■ **What the exercise asks**:
Answer with only the number of lines below where "ClientSecret" appears.

┌────────

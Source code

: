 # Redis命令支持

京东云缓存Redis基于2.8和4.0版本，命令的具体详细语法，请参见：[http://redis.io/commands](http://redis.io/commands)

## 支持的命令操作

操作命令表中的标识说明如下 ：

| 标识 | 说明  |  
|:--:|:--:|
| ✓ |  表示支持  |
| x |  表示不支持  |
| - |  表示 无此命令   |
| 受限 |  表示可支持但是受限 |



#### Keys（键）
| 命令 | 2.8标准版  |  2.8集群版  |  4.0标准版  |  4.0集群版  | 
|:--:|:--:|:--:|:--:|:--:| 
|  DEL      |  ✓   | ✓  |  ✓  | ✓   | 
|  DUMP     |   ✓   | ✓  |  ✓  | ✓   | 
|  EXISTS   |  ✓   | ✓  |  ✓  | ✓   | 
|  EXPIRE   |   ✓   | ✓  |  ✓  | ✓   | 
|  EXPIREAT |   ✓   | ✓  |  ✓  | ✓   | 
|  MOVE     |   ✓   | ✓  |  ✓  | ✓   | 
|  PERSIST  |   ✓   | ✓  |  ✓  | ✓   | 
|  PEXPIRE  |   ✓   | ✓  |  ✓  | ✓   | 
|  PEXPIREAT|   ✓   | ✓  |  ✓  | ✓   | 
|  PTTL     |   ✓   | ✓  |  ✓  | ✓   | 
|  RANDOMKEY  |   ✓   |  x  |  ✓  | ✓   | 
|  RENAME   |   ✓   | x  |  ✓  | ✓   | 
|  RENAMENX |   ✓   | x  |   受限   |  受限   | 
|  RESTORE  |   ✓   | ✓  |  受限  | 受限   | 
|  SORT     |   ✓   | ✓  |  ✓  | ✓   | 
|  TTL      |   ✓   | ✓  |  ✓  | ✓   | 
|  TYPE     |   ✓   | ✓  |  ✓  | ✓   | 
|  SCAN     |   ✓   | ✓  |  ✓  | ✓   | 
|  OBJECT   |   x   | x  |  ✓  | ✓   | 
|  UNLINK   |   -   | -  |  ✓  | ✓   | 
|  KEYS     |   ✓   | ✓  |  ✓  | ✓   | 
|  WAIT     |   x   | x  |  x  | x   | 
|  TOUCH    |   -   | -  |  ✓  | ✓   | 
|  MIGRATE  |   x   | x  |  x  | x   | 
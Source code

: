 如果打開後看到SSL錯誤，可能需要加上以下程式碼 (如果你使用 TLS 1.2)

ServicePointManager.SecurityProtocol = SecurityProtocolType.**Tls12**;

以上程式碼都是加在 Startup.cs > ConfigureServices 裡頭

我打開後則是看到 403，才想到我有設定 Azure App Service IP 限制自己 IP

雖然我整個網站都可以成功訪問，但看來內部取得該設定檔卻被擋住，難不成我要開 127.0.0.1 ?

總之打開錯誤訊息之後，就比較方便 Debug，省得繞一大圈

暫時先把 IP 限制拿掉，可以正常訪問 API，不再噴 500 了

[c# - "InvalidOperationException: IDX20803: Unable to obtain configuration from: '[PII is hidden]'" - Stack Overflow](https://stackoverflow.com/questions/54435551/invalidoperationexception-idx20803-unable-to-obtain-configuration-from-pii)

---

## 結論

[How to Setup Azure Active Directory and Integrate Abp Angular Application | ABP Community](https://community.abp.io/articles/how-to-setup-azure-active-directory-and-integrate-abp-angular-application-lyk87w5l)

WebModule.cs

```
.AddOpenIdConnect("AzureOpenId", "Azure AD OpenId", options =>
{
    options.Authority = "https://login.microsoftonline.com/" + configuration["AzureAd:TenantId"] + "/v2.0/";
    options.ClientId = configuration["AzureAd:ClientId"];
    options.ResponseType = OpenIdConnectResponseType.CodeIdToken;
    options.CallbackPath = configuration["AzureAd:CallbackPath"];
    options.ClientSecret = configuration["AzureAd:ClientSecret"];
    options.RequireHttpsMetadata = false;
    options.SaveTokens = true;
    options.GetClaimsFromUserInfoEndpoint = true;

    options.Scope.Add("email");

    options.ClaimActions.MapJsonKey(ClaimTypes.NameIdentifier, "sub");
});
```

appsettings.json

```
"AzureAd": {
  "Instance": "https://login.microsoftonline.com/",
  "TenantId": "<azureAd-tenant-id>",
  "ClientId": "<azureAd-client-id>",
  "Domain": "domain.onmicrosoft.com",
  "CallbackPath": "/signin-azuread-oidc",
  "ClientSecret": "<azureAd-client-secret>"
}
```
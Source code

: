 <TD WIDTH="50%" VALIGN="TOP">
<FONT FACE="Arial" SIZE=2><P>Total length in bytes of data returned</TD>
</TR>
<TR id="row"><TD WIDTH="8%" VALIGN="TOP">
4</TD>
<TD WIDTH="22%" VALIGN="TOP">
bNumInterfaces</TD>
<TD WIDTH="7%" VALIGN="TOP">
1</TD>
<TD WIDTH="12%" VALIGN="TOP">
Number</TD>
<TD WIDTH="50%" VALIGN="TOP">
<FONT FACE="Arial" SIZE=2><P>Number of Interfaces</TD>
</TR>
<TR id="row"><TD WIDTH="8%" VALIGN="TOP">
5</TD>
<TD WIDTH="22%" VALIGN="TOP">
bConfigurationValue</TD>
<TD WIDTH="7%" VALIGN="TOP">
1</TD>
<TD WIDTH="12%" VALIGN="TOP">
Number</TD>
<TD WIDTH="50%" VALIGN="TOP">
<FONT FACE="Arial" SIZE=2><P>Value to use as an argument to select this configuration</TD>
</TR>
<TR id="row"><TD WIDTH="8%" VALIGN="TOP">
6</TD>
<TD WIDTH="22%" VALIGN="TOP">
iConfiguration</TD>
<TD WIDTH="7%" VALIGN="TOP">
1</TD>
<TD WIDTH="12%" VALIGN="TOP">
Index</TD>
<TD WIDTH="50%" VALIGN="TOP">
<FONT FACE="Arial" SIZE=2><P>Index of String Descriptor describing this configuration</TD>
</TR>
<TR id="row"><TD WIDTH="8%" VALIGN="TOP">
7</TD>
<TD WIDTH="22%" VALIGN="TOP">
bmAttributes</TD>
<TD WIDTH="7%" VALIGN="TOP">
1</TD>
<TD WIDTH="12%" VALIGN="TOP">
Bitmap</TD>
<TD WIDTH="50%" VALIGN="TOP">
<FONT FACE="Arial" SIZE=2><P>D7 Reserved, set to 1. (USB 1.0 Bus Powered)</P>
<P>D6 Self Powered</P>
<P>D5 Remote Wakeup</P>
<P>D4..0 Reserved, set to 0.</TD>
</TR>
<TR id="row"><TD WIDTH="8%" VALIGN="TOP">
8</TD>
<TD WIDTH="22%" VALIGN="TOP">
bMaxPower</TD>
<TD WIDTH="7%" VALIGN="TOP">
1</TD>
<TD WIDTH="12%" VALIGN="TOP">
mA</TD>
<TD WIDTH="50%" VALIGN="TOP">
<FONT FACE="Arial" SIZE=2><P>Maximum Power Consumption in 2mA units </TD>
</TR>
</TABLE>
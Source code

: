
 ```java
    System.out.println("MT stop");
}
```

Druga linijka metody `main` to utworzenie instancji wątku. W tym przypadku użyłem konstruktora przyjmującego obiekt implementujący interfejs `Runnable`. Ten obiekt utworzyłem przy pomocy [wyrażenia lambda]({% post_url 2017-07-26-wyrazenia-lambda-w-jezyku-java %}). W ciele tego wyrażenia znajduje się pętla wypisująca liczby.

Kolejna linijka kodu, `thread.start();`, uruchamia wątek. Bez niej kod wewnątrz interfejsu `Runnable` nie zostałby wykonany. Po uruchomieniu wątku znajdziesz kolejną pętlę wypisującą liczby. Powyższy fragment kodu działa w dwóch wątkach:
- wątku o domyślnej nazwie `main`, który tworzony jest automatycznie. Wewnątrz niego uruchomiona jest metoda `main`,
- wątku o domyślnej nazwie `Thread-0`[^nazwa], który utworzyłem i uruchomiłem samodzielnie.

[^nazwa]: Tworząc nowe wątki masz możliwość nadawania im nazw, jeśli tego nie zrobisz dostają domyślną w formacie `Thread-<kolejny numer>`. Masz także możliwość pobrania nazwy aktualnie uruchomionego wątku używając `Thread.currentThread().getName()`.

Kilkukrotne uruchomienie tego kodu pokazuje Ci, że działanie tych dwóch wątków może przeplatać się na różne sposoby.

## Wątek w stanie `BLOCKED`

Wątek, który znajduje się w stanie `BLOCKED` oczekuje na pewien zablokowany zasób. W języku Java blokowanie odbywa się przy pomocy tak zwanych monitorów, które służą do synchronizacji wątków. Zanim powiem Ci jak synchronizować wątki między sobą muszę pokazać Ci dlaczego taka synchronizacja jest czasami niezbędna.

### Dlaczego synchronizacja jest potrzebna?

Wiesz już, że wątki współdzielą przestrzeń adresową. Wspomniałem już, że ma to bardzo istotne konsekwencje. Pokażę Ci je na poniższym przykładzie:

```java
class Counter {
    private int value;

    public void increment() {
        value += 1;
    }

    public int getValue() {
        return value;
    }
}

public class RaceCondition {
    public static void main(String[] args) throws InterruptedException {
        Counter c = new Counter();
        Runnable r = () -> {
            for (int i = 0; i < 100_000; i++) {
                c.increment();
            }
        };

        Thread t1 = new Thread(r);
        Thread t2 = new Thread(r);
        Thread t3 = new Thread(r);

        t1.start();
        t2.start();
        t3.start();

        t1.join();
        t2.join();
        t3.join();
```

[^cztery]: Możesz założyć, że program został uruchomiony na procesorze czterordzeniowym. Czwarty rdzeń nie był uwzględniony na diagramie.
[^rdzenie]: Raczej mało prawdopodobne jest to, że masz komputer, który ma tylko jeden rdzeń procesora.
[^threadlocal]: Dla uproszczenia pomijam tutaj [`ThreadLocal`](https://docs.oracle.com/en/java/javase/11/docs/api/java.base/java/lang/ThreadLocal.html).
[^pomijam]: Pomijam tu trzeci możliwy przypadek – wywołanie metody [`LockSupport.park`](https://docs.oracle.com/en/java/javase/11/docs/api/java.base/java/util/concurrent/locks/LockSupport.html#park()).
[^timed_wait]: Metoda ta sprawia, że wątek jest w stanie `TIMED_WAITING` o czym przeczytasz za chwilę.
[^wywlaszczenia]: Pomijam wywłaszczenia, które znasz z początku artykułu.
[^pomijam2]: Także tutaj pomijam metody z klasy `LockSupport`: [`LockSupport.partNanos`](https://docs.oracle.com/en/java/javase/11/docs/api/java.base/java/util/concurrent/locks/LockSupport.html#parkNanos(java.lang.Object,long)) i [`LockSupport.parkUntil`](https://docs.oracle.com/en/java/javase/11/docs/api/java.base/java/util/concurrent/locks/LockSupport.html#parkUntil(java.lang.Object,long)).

└────────

■ **Finished task**:
2